Wednesday, 20 January 2010
(Part of Animation Month)
Conceived by Walt Disney and surrealist Salvador Dali in 1945 as part of proposed portmanteau film Fantasia 2006, this short was at long last completed only three years shy of that space-age date. Whatever the input of Disney artists and director Dominique Monfery, Destino is typically and uniquely Dali. In the desert a young woman walks towards what could be a statue or a mausoleum. This is where Chronos, the personification of time, lives. Quickly she falls for him and he falls for her.
The contrast between them is magnetic. She is sinuous and warm, a sultry Spanish lady, and he is angular and hewn from cold stone. He is durable while she is flighty and metamorphosises into new forms, melting into shadows or sprouting a seed-like head. However, the union is impossible. Oddly, we feel that what keeps them apart is one thing that links them, which is time. Time is both fleeting, like her, and steadfastly eternal like him. This heady cocktail of distant romance, of coldness and warmth and irretrievable time took me back to the train journey in Wong Kar Wai's 2046 (which was made afterwards of course), took me back to Faye Wong's android and that elusive...
They dance around each other unable to touch. The balletic ritual is equal parts wistful and blissful. Achingly he grasps a white heart-shaped sheet to his chest (see photo, bottom) and it briefly takes her form. Destino is dripping with sexual imagery of entrances and cavernous holes (and telephones too, objects Dali believed had strong sexual connotations) but its eroticism is well tempered with the innocence of a pure and simple infatuation - the fresh breeze on a baking hot day.
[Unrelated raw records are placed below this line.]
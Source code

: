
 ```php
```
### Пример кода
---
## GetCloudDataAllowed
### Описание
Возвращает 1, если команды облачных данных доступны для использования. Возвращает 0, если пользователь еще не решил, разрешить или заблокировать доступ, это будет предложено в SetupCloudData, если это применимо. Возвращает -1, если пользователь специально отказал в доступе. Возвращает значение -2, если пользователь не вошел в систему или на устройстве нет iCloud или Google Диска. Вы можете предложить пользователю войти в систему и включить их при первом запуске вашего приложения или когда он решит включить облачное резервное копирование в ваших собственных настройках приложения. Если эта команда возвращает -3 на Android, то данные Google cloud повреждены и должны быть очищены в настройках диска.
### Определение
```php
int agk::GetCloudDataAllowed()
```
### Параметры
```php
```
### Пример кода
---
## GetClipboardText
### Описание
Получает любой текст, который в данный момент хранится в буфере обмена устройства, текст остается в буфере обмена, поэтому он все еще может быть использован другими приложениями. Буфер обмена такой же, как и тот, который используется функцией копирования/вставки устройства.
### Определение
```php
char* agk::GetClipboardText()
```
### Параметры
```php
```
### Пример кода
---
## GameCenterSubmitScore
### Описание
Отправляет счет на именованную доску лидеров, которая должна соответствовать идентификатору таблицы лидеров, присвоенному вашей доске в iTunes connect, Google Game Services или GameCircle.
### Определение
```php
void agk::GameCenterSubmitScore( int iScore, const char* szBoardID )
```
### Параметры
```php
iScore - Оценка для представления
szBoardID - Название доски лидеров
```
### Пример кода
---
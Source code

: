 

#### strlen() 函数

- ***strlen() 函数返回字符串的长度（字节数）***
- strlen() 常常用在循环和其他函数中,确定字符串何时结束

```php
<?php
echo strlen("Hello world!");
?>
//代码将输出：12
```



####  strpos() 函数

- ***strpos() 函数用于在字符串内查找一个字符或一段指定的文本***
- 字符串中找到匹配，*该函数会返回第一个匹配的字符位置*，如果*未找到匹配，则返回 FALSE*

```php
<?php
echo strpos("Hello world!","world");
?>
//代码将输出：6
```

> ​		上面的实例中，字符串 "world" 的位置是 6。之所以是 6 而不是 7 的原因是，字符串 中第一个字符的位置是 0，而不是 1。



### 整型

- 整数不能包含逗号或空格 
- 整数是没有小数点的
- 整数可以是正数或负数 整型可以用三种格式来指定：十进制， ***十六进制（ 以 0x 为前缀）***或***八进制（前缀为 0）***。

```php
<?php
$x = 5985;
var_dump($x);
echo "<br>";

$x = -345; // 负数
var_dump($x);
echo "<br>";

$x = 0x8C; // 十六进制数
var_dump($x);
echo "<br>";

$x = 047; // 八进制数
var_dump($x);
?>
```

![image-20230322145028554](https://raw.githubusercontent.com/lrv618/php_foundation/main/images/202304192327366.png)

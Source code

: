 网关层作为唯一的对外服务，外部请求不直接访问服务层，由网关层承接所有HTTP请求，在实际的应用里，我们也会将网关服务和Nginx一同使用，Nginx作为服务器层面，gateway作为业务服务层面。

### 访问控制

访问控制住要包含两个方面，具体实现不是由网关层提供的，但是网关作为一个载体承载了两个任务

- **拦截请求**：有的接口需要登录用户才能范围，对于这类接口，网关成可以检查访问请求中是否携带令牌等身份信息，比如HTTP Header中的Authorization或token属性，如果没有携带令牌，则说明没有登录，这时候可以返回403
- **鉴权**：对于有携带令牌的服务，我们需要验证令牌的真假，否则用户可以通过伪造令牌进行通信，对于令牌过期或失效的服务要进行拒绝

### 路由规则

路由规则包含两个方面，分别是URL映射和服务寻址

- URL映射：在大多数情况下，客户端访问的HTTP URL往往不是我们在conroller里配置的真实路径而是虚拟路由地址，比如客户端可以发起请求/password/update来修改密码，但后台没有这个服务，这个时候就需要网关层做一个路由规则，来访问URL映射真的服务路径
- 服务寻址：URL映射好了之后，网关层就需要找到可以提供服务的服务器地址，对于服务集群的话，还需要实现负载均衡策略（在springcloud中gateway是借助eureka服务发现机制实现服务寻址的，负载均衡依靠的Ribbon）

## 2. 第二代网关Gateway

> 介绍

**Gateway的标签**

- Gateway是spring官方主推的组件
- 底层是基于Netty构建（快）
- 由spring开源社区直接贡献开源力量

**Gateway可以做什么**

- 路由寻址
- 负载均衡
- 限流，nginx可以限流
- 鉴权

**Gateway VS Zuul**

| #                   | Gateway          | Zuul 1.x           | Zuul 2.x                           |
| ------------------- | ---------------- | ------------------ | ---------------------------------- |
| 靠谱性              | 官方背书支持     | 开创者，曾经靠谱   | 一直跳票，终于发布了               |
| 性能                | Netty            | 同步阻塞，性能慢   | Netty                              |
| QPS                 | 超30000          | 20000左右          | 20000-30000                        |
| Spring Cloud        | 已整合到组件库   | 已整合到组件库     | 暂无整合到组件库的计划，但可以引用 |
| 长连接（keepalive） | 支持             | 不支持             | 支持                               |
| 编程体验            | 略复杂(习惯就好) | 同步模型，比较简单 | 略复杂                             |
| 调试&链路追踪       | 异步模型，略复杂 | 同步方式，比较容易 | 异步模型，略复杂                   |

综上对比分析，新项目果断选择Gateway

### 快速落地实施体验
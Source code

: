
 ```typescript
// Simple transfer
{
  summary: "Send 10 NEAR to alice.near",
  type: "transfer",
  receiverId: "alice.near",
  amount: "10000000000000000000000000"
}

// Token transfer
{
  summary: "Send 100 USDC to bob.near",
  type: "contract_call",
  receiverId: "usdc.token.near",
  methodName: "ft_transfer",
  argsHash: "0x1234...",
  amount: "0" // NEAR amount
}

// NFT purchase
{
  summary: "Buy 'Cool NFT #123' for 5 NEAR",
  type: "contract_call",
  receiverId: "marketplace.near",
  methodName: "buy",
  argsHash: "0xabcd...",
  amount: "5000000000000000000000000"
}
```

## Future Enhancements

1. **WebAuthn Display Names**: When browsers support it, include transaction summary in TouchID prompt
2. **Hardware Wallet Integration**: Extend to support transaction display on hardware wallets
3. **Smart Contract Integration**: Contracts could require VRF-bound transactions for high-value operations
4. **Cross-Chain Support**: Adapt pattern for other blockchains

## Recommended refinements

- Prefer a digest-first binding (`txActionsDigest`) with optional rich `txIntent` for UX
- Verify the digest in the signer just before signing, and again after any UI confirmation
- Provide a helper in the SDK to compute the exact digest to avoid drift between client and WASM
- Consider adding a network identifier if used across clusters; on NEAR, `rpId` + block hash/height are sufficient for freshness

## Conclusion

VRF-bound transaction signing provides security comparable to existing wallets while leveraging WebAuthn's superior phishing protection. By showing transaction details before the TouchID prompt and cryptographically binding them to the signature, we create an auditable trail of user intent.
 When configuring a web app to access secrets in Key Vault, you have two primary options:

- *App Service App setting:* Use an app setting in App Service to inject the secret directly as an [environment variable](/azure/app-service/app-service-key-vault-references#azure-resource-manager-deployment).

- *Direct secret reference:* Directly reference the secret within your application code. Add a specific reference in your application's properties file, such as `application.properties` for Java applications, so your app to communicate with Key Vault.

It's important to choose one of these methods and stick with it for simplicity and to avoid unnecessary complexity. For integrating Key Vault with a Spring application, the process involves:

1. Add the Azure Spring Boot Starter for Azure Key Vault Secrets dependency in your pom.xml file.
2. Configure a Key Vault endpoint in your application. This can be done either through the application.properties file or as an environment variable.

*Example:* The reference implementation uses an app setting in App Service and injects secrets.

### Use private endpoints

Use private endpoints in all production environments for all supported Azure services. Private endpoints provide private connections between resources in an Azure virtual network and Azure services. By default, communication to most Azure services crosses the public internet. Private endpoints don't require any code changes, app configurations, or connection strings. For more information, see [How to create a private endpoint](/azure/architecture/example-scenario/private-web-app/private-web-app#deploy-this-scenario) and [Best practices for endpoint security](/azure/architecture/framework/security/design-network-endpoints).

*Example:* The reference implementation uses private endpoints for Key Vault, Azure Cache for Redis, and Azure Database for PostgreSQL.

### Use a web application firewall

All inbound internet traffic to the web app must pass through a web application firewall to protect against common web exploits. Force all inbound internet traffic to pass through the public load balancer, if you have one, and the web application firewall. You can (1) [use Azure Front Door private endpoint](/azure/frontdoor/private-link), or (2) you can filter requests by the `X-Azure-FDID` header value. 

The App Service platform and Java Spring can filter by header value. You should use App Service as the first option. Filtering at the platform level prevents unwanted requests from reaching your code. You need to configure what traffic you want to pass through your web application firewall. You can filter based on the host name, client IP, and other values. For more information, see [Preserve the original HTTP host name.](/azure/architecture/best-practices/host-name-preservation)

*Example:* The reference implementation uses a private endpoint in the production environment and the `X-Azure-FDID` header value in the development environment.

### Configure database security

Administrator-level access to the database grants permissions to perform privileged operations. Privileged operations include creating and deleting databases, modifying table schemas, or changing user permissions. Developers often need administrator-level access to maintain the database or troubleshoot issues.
Destino was inspired by a Mexican song of the same name. The music is perhaps too melancholic and too melodramatic while the images, which are strong and idiosyncratic, don't quite cohere. Like in love, though, the two go better together. They make sense of each other, of the baseballs and the eyeballs, and the film is lavishly hypnotic and rather seductive because of it.
What doesn't go is Destino's mixture of hand-drawn and computer animation. The layers don't match. Computer animation has a different weight, a different texture and fluidity. The two elements are oil and water. In hand-drawn animation the artist's hand may add, subconsciously, little details and meanings that we can pick up on subconsciously. In computer animation the image is divorced from the hand by a mouse or by the screen and the result feels baseless and soulless. It repels visually and emotionally like Teflon.
I confess that I am not sure why computer animation is being increasingly introduced into hand-drawn films. The artist may consider it a worthwhile aid or a complement but I suspect that, in most cases, it is used as a shortcut or for its novelty or ready availability. Good recent animations, like Korean film Sky Blue or Howl's Moving Castle, scupper sequences with computer-aided inserts that would have been rendered more appropriately and more successfully in the traditional way. Think of the introductory underwater jaunt in Ponyo and it is hard to think of what can't be done hand-drawn. I'm not writing off the marriage as doomed but I would be tempted to shout "Don't cross the streams!".
Destino earns its place in the story of animation if only because it's a one-time chance to see Dali's paintings move. It's not a great film but it makes you come back to it and once you begin it is hard to resist its advances.